Nadszedł czas na naszą ostatnią część wędrówki po San Marino
Oto jak przedstawiała się ta trasa naszego zwiedzania.
Ruszyliśmy spod pomnika Ara dei Volontari wąską pustą uliczką. Turyści chyba się tutaj nie zapuszczają, bo nie spotkaliśmy na swej drodze nikogo.
Doszliśmy do bramy Androne delle Monache, która znajduje się w ścianie budynku.
Obok bramy znajduje się wejście do Museo dell Balistrieri Sammarinesi (muzeum kusznictwa), ale dzisiaj oczywiście wszystko było pozamykane. Pewnie byśmy nie weszli, nawet gdyby było otwarte
Zdecydowaliśmy się przejść przez bramę Androne delle Monache i zobaczyć, co jest po jej drugiej stronie.
Wyszliśmy na ulicę contrada delle Mura i zobaczyliśmy mury obronne wzdłuż całej ulicy. Skierowaliśmy się w prawo do piazzale Genga, skąd mogliśmy podziwiać niesamowite widoki.
Dalej szliśmy wzdłuż murów obronnych,
aż doszliśmy do bramy Porta della Rupe, przez którą prowadzi trasa Costa dell'Arnella, łącząca San Marino z Borgo Maggiore.
Na spacer do Borgo Maggiore nie mieliśmy już czasu, więc trzeba było zawrócić.
Tak też zrobiliśmy i wróciliśmy na ulicę contrada Omerelli, mijając po drodze takie śliczne zakątki.
Znowu dotarliśmy pod bramę Androne delle Monache. Naprzeciwko tej bramy znajduje się wejście na teren Uniwersytetu San Marino -
Università degli Studi della Repubblica di San Marino.

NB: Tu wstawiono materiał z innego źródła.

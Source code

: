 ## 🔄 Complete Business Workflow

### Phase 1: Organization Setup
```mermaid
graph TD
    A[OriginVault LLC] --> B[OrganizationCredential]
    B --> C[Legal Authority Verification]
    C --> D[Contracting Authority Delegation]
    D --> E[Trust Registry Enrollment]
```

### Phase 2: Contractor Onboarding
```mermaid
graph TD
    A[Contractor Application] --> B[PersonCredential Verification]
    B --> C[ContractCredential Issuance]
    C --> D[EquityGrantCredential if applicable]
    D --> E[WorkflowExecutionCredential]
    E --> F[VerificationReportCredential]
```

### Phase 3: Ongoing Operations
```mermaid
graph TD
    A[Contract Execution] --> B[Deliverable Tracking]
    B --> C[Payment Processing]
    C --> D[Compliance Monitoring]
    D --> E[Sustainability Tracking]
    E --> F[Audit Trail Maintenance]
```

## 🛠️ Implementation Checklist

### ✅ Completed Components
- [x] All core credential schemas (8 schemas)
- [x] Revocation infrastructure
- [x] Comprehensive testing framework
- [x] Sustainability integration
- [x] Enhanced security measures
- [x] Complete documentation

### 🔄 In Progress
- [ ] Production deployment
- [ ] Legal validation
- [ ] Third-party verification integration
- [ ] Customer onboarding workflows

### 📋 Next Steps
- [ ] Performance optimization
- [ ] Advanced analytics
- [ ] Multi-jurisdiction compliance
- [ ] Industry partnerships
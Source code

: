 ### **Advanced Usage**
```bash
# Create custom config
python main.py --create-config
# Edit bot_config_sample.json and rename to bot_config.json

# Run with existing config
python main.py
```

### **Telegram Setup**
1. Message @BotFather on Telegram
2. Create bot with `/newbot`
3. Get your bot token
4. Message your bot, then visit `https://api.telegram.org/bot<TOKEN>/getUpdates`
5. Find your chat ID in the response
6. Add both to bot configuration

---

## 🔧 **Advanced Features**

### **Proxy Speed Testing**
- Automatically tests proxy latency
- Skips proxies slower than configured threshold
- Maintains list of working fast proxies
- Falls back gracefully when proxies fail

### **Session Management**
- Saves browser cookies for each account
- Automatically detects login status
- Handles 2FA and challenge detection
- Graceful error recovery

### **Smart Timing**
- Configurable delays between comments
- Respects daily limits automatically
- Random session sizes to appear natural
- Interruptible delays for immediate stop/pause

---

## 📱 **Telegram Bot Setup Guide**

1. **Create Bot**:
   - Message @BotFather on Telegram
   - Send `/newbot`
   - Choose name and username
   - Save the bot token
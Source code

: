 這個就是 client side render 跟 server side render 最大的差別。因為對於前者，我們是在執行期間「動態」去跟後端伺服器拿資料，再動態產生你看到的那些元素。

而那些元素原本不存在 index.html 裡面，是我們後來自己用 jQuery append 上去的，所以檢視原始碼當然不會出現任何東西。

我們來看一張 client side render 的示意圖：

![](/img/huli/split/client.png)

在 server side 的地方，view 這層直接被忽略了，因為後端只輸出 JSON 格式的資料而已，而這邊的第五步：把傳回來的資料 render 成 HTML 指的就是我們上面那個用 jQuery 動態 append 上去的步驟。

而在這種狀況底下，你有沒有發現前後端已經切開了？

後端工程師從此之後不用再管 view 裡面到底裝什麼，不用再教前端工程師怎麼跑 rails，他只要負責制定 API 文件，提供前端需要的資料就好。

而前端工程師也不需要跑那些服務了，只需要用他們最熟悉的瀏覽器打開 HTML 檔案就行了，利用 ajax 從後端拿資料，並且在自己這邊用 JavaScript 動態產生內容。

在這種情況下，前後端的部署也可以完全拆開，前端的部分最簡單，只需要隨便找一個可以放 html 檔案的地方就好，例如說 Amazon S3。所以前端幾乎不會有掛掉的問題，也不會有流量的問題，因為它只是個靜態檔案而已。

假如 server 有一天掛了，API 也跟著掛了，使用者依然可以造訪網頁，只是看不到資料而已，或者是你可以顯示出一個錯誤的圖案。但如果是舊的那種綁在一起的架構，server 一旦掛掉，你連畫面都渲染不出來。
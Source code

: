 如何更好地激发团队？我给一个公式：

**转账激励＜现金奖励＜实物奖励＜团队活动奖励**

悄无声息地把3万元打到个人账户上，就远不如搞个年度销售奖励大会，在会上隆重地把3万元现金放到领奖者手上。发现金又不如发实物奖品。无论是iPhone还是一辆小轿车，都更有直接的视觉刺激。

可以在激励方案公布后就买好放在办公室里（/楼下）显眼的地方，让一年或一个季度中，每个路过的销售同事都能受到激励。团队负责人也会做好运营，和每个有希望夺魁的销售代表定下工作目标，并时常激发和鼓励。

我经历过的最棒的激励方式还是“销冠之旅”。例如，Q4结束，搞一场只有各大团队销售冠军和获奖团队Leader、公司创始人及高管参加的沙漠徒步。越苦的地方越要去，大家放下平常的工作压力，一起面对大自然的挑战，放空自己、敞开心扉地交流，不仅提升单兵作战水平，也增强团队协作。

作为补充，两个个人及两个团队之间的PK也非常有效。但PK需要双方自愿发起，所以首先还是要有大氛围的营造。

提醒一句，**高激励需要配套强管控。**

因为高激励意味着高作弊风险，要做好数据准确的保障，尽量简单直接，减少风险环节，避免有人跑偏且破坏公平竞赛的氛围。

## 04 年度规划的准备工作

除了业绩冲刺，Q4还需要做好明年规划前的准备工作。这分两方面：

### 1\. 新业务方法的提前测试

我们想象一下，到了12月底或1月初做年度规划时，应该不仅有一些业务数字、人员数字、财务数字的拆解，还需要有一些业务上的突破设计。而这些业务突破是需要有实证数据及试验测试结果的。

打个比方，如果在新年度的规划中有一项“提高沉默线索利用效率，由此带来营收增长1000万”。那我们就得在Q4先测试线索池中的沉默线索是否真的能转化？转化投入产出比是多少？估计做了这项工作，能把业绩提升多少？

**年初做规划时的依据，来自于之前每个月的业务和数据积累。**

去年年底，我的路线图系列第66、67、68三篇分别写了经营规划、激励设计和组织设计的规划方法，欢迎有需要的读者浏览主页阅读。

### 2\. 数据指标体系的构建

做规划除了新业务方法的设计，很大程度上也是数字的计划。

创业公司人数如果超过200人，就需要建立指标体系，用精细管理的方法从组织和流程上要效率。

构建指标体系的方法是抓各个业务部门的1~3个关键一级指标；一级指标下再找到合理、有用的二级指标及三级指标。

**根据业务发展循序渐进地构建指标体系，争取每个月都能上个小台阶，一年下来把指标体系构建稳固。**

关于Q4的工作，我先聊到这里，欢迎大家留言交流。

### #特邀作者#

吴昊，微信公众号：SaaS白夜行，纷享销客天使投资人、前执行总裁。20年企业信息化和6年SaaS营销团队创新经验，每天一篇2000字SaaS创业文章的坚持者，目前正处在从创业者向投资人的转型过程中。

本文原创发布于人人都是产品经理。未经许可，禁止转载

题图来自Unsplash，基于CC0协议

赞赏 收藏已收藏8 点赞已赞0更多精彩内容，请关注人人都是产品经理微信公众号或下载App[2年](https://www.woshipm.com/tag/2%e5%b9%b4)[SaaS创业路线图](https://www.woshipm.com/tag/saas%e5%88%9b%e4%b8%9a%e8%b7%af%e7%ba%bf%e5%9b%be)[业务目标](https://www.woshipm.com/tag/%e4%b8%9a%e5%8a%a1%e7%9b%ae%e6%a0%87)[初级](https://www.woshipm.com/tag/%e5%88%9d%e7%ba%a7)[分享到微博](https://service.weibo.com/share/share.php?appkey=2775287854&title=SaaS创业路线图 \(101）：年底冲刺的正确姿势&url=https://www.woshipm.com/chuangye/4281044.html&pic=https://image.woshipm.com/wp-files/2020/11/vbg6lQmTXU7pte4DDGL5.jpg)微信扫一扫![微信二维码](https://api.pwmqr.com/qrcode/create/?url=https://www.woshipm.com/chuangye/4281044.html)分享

Ponieważ było otwarte, to weszliśmy i znaleźliśmy się jakby na dziedzińcu, tyle że ze schodami wiodącymi w górę. Nigdzie nikogo nie było. Nawet trochę głupio się czuliśmy, ale co tam, idziemy dalej po tych schodach.
Zaraz po otwarciu oficjalnej strony uniwersytetu jest zdjęcie, na którym widać, że studenci lubią odpoczywać w tym miejscu.
Pochodziliśmy trochę po tym pustym terenie podziwiając widoki ponad dachami, aż dotarliśmy do kolejnych schodów, na końcu których były uchylone drzwi. Za tymi drzwiami zobaczyliśmy przebierających się uczestników parady, więc myślę, że tam właśnie znajdują się pomieszczenia Bandy Militare, do których można się dostać z Groty Kuszników. Wycofaliśmy się stamtąd i szukając wyjścia natrafiliśmy na klatkę schodową, która oprócz schodów posiada również windę. My wybraliśmy schody i tą drogą wydostaliśmy się bezpośrednio na
pasaż pod tarasem widokowym przy Grocie Kuszników. Ten pierwszy otwór to właśnie wyjście z tej klatki schodowej, którą wyszliśmy z terenu uniwersytetu.
Poszliśmy jeszcze naokoło, aby z drugiej strony zajrzeć do Groty Kuszników, w której cały czas trwały zawody.
Stąd widać było dokładnie wyjście z Groty Kuszników, które prowadzi najprawdopodobniej do budynku Bandy Militare.
Chwilę pooglądaliśmy jeszcze zawody i udało nam się zobaczyć zwycięzcę.
I już niestety musieliśmy zakończyć naszą wizytę w San Marino, bowiem kończył się nasz wolny czas.
Szybkim krokiem udaliśmy się do bramy San Francesco a stamtąd do autokaru.
San Marino bardzo nam się spodobało. Warto było tam pojechać.
Dodatkowym bonusem była możliwość obejrzenia uroczystej parady i zawodów kuszników z okazji obchodów Dnia Narodowego Republiki San Marino. To był prawdziwy fuks.
Podczas spaceru po malutkim San Marino warto zboczyć z głównego szlaku zwiedzania i obejrzeć mniej uczęszczane zakątki. A jest ich tam sporo. Nam zabrakło czasu, bo gdybyśmy mieli go więcej, to na pewno byśmy jeszcze coś wynaleźli.